Prior to treating the pectoralis minor, it is important to reduce tightness in the overlying pectoralis major muscle first. Once the pectoralis major is relaxed, deeper stripping applications can be applied to the pectoralis minor to reduce tightness or existing myofascial trigger points that might be causing the muscle to bind and restrict the brachial plexus. Be sure to note if the client experiences any symptoms or sensations when working the pectoralis minor to make sure you don’t put additional pressure on the brachial plexus and further aggravate nerve compression.
Deep stripping applications can also be applied to the anterior and lateral neck muscles to make sure they are not binding or restricting the brachial plexus. Special attention should be focused on the anterior and middle scalene muscles, as these are the ones most likely to bind the brachial plexus in the cervical region (Image 3).
One of the key goals of treatment in Monica’s condition is to encourage free movement of the nerve, which might be bound and restricted by muscle tightness. Once the muscles surrounding the nerve have been somewhat relaxed with the massage techniques described above, you may use a neural mobilization technique. The technique used with Monica uses the same positions as the neurodynamic test described earlier. The arm is then gently moved in and out of the stressful position in order to reduce adhesions that might have bound or restricted the nerve. This technique attempts to move the nerve through its range of motion. You can see a demonstration of the neural mobilization technique for the ulnar nerve in the digital version of this publication, www.massage andbodyworkdigital.com.

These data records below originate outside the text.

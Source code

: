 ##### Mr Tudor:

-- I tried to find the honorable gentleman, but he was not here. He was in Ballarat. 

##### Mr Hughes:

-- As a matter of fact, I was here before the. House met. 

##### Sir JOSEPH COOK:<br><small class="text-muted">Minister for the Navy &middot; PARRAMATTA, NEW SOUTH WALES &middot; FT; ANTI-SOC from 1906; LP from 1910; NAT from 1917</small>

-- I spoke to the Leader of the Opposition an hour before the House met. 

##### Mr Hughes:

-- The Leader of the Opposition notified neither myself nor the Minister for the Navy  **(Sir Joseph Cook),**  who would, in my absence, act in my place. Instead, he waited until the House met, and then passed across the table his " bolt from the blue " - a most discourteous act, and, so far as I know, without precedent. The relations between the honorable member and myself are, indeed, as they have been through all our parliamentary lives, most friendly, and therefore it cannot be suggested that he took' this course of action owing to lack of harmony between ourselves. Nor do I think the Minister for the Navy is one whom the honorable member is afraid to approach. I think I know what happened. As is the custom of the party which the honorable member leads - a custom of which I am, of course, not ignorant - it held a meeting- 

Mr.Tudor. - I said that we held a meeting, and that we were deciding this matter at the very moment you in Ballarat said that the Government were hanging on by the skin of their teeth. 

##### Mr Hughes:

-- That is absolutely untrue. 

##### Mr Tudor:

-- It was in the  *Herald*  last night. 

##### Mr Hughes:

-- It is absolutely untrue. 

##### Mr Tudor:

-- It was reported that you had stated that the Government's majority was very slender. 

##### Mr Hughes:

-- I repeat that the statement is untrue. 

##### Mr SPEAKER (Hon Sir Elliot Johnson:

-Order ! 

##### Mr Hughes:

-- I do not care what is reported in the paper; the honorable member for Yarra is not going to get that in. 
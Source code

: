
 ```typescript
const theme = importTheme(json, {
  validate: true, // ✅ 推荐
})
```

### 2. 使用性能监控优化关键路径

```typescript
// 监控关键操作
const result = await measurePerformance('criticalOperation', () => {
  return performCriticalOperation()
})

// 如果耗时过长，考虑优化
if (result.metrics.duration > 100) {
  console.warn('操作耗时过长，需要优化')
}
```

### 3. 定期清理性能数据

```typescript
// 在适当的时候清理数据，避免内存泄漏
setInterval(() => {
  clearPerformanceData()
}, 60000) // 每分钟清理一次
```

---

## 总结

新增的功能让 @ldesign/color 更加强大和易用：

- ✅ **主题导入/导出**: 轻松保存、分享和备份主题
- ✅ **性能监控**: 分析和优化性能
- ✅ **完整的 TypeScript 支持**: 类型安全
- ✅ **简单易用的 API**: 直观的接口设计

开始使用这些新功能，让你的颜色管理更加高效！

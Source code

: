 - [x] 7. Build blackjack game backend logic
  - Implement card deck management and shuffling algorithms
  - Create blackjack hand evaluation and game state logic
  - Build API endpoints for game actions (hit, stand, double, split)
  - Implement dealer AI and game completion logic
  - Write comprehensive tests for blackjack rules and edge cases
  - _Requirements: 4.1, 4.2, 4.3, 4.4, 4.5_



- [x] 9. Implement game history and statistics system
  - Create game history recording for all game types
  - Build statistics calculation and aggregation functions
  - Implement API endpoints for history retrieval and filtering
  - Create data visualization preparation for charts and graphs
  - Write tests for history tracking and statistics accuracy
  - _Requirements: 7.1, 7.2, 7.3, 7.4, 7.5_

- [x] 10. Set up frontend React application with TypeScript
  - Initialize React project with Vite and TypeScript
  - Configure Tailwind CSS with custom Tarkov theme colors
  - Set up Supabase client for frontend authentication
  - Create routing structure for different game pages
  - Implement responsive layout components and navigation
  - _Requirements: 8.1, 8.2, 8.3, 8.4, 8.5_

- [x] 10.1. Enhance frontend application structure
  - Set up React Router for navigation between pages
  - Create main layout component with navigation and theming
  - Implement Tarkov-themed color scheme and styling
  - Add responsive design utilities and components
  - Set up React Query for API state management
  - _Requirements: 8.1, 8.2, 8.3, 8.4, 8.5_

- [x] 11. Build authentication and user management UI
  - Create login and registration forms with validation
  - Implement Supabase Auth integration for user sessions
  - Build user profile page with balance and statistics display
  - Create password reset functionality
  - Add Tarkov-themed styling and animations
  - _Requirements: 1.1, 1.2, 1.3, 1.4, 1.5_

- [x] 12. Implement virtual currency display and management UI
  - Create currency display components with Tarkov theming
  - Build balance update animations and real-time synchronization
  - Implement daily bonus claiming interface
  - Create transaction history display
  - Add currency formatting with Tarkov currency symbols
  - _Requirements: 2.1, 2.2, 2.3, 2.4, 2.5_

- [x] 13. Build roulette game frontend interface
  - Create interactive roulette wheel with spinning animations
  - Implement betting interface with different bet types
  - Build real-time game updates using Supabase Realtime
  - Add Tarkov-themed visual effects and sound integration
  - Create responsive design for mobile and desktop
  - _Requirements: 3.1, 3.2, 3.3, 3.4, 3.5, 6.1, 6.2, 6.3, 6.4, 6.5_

Monica required once-a-week sessions for six weeks. Nerves are slow to heal, and though Monica saw immediate improvement, the nature of her art form and activities meant that there was previously existing tightness in her upper body musculature that complicated her situation. Monica performed stretching activities at home as well. She also stayed off the silks completely for two weeks, which was critical for her to stop the progression of the condition. However, after that initial period, she was able to gradually and gently resume her routines.

Conclusion
This case with Monica is an excellent example of the importance of a comprehensive assessment for creating a treatment plan. Though a client may see another health-care professional, your assessment and evaluation skills are crucial parts of successful treatment for these types of cases. Though nerve injuries cannot be directly treated with massage, the surrounding tissues are often involved and there are indirect approaches that can help tremendously in solving these potentially complicated cases.